November 13, 2023

Forecasting with HoltWinters and Power Query

I’ve had to use the HoltWinters algorithm to figure out forecasting for dollar figures at work. Power BI (since it was called Power View) has the ability to provide forecasting (I believe it is in this Microsoft Learn course).

I had implemented the initial version of my report with this feature in Power BI. However, I wanted to be able to actually see the numbers and understand it more. I was able to implement this by calling R, but I also wanted to be able to refresh (because we don’t have a personal gateway setup where I work).

Greg Deckler took a valiant crack at this after being requested by someone to try to figure this out with DAX. 71 tables later, he was able to do it, but ay yi yi 71 tables! (Still impressed by the fact he was able to figure it out).

Could Power Query do it?

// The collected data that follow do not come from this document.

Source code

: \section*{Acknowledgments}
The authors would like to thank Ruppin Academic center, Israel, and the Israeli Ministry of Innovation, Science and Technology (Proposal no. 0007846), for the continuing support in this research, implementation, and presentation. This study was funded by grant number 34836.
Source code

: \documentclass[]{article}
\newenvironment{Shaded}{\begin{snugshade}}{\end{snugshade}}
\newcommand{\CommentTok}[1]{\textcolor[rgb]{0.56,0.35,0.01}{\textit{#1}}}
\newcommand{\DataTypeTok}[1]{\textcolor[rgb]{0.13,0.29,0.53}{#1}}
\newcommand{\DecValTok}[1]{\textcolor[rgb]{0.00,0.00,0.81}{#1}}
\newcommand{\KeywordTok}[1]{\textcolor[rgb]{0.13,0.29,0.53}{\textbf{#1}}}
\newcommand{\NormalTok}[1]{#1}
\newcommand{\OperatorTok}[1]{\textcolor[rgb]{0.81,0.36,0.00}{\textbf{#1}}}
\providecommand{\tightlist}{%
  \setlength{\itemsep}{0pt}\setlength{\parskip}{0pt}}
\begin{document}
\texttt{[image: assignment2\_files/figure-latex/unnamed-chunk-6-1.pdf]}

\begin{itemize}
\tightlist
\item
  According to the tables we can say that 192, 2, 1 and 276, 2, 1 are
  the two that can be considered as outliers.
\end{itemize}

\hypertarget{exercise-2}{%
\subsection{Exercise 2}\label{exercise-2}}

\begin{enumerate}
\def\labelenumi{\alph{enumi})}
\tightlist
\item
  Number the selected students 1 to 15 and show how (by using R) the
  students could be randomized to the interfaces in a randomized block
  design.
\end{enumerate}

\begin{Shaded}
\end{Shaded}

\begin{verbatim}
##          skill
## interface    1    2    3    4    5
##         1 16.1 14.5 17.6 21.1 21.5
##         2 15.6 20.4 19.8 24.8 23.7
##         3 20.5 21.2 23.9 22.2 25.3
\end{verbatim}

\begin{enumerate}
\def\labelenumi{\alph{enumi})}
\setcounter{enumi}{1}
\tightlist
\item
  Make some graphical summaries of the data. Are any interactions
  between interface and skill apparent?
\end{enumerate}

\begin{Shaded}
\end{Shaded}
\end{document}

After spending a few days on it myself, the answer is: probably.

I found this article online and decided to take a crack with Power Query and it appears that I was able to reproduce the output.

The function takes the following parameters:

  1. Table where the amounts are.
  2. Name of the amounts column as a text value.
  3. Periods represented as a number (basically how many rows constitute a period).
  4. alpha param for HoltWinters.
  5. beta param for HoltWinters.
  6. gamma param for HoltWinters.

As you would expect, it ended up being really complex. I found myself going to PowerQuery.How a lot for ideas. One that saved my bacon was using List.Generate() with records. That allowed me to generate multiple values at once and determine things like counter variables and indices.

Caveats:

  1. I need to probably clean this up, but the “Hello World” aspect of does it reproduce what the article shows is done.
  2. I will have to work on this and test with other scenarios (variable periods, etc).
  3. As I test this at work, I will update the code.